Świat w poszukiwaniu energii – Europa, Azja, Stany Zjednoczone
Amerykański gaz ze złóż łupkowych nie uratuje szukającej energii Europy – latem br. wysokie zapotrzebowanie na energię uszczupliło zapasy w USA, podobnie jak proces uruchamiania gospodarki po okresie pandemii. Ponadto wiele dużych firm wiertniczych wypłaca obecnie gotówkę akcjonariuszom i skupia się na celach klimatycznych, a nie na zwiększaniu produkcji. W USA wzrośnie ona tylko o 1,1% w drugiej połowie br. w porównaniu z pierwszym półroczem 2021 r. W rezultacie Amerykanie prawdopodobnie zapłacą jedne z najwyższych rachunków za energię od lat.

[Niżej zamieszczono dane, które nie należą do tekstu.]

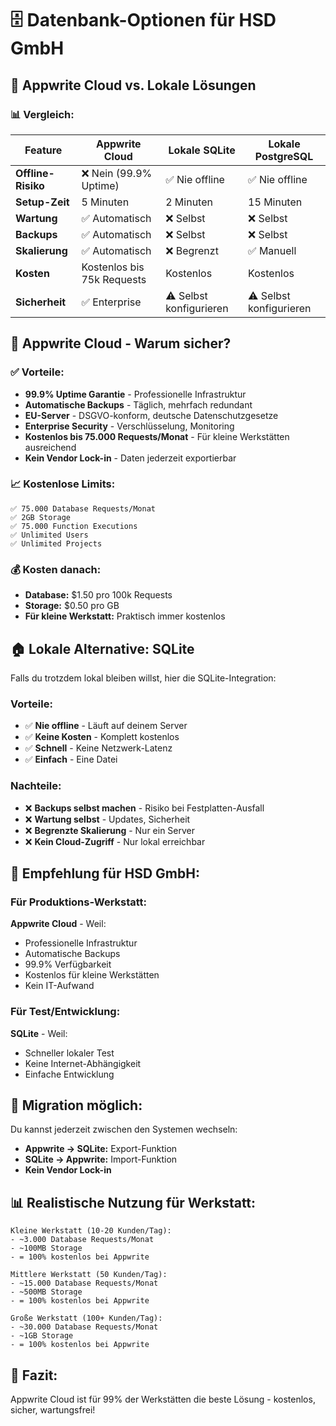 # 🗄️ Datenbank-Optionen für HSD GmbH

## 🔄 **Appwrite Cloud vs. Lokale Lösungen**

### 📊 **Vergleich:**

| Feature | Appwrite Cloud | Lokale SQLite | Lokale PostgreSQL |
|---------|----------------|---------------|-------------------|
| **Offline-Risiko** | ❌ Nein (99.9% Uptime) | ✅ Nie offline | ✅ Nie offline |
| **Setup-Zeit** | 5 Minuten | 2 Minuten | 15 Minuten |
| **Wartung** | ✅ Automatisch | ❌ Selbst | ❌ Selbst |
| **Backups** | ✅ Automatisch | ❌ Selbst | ❌ Selbst |
| **Skalierung** | ✅ Automatisch | ❌ Begrenzt | ✅ Manuell |
| **Kosten** | Kostenlos bis 75k Requests | Kostenlos | Kostenlos |
| **Sicherheit** | ✅ Enterprise | ⚠️ Selbst konfigurieren | ⚠️ Selbst konfigurieren |

## 🏢 **Appwrite Cloud - Warum sicher?**

### **✅ Vorteile:**
- **99.9% Uptime Garantie** - Professionelle Infrastruktur
- **Automatische Backups** - Täglich, mehrfach redundant
- **EU-Server** - DSGVO-konform, deutsche Datenschutzgesetze
- **Enterprise Security** - Verschlüsselung, Monitoring
- **Kostenlos bis 75.000 Requests/Monat** - Für kleine Werkstätten ausreichend
- **Kein Vendor Lock-in** - Daten jederzeit exportierbar

### **📈 Kostenlose Limits:**
```
✅ 75.000 Database Requests/Monat
✅ 2GB Storage
✅ 75.000 Function Executions
✅ Unlimited Users
✅ Unlimited Projects
```

### **💰 Kosten danach:**
- **Database:** $1.50 pro 100k Requests
- **Storage:** $0.50 pro GB
- **Für kleine Werkstatt:** Praktisch immer kostenlos

## 🏠 **Lokale Alternative: SQLite**

Falls du trotzdem lokal bleiben willst, hier die SQLite-Integration:

### **Vorteile:**
- ✅ **Nie offline** - Läuft auf deinem Server
- ✅ **Keine Kosten** - Komplett kostenlos
- ✅ **Schnell** - Keine Netzwerk-Latenz
- ✅ **Einfach** - Eine Datei

### **Nachteile:**
- ❌ **Backups selbst machen** - Risiko bei Festplatten-Ausfall
- ❌ **Wartung selbst** - Updates, Sicherheit
- ❌ **Begrenzte Skalierung** - Nur ein Server
- ❌ **Kein Cloud-Zugriff** - Nur lokal erreichbar

## 🎯 **Empfehlung für HSD GmbH:**

### **Für Produktions-Werkstatt:**
**Appwrite Cloud** - Weil:
- Professionelle Infrastruktur
- Automatische Backups
- 99.9% Verfügbarkeit
- Kostenlos für kleine Werkstätten
- Kein IT-Aufwand

### **Für Test/Entwicklung:**
**SQLite** - Weil:
- Schneller lokaler Test
- Keine Internet-Abhängigkeit
- Einfache Entwicklung

## 🔄 **Migration möglich:**
Du kannst jederzeit zwischen den Systemen wechseln:
- **Appwrite → SQLite:** Export-Funktion
- **SQLite → Appwrite:** Import-Funktion
- **Kein Vendor Lock-in**

## 📊 **Realistische Nutzung für Werkstatt:**

```
Kleine Werkstatt (10-20 Kunden/Tag):
- ~3.000 Database Requests/Monat
- ~100MB Storage
- = 100% kostenlos bei Appwrite

Mittlere Werkstatt (50 Kunden/Tag):
- ~15.000 Database Requests/Monat  
- ~500MB Storage
- = 100% kostenlos bei Appwrite

Große Werkstatt (100+ Kunden/Tag):
- ~30.000 Database Requests/Monat
- ~1GB Storage  
- = 100% kostenlos bei Appwrite
```

## 🚀 **Fazit:**
Appwrite Cloud ist für 99% der Werkstätten die beste Lösung - kostenlos, sicher, wartungsfrei!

Producenci energii w Europie szukają nie tylko gazu, lecz także węgla, i zwracają się z prośbami o ten surowiec do Rosji, chcąc załagodzić kryzys energetyczny w obliczu zbliżającej się zimy i rekordowo wysokich cen gazu. Wzrost eksportu z Rosji prawdopodobnie nie będzie jednak znaczny – ten trzeci co do wielkości eksporter węgla na świecie kieruje swoją sprzedaż głównie do największych odbiorców w Azji, ponieważ w ostatnich latach UE zamykała elektrownie węglowe i stosowała rygorystyczne normy środowiskowe dotyczące spalania węgla.
Hiszpania podjęła ofensywę dyplomatyczną, aby zapewnić sobie stałe dostawy gazu ziemnego z Algierii. Narastający kryzys algiersko-marokański grozi zakłóceniem łańcucha dostaw gazu w Afryce Północnej, Algieria planuje bowiem zamknąć biegnący przez terytorium Maroka rurociąg, którym płynie prawie połowa eksportowanego przez nią do Hiszpanii gazu. Z kolei dotknięta kryzysem paliwowym Mongolia zwróciła się z prośbą o pomoc do Rosji i Chin.